§ **Work to be completed**: The line containing "#### Recording" marks the end: quote every line from the start of the records below through it, word for word.

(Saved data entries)
-=-=-=-=-
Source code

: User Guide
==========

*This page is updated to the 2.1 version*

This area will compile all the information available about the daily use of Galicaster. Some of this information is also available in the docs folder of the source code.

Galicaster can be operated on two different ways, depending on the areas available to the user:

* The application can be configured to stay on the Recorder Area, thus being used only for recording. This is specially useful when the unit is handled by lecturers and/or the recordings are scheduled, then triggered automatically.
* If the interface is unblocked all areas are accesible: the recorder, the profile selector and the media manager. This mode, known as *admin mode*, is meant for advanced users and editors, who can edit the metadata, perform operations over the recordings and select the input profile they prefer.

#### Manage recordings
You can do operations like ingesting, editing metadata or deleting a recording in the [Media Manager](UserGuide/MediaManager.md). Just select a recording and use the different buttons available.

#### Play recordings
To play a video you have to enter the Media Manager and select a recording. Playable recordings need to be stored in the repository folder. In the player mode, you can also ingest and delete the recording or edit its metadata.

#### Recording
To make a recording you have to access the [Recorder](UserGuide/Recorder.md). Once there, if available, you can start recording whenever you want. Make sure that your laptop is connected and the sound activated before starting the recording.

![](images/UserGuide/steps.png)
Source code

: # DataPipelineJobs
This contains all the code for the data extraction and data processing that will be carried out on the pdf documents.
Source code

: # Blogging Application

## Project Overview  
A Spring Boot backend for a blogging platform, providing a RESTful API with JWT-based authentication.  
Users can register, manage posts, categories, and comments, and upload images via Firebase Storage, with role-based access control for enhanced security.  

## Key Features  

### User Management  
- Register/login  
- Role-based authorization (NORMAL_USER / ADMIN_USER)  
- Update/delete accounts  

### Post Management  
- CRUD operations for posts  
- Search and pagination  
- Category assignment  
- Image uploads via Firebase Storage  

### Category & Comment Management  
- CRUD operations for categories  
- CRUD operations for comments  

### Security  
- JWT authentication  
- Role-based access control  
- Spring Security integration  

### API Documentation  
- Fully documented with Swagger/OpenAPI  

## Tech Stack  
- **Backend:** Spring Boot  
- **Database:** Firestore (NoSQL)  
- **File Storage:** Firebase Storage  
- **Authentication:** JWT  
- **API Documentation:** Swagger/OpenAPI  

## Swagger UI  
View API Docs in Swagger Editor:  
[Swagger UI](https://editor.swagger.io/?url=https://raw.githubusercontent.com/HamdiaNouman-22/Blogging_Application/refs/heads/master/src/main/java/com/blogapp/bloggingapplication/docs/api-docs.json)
-=-=-=-=-
§ **Written response**:
Source code

: User Guide
==========

*This page is updated to the 2.1 version*

This area will compile all the information available about the daily use of Galicaster. Some of this information is also available in the docs folder of the source code.

Galicaster can be operated on two different ways, depending on the areas available to the user:

* The application can be configured to stay on the Recorder Area, thus being used only for recording. This is specially useful when the unit is handled by lecturers and/or the recordings are scheduled, then triggered automatically.
* If the interface is unblocked all areas are accesible: the recorder, the profile selector and the media manager. This mode, known as *admin mode*, is meant for advanced users and editors, who can edit the metadata, perform operations over the recordings and select the input profile they prefer.

#### Manage recordings
You can do operations like ingesting, editing metadata or deleting a recording in the [Media Manager](UserGuide/MediaManager.md). Just select a recording and use the different buttons available.

#### Play recordings
To play a video you have to enter the Media Manager and select a recording. Playable recordings need to be stored in the repository folder. In the player mode, you can also ingest and delete the recording or edit its metadata.

#### Recording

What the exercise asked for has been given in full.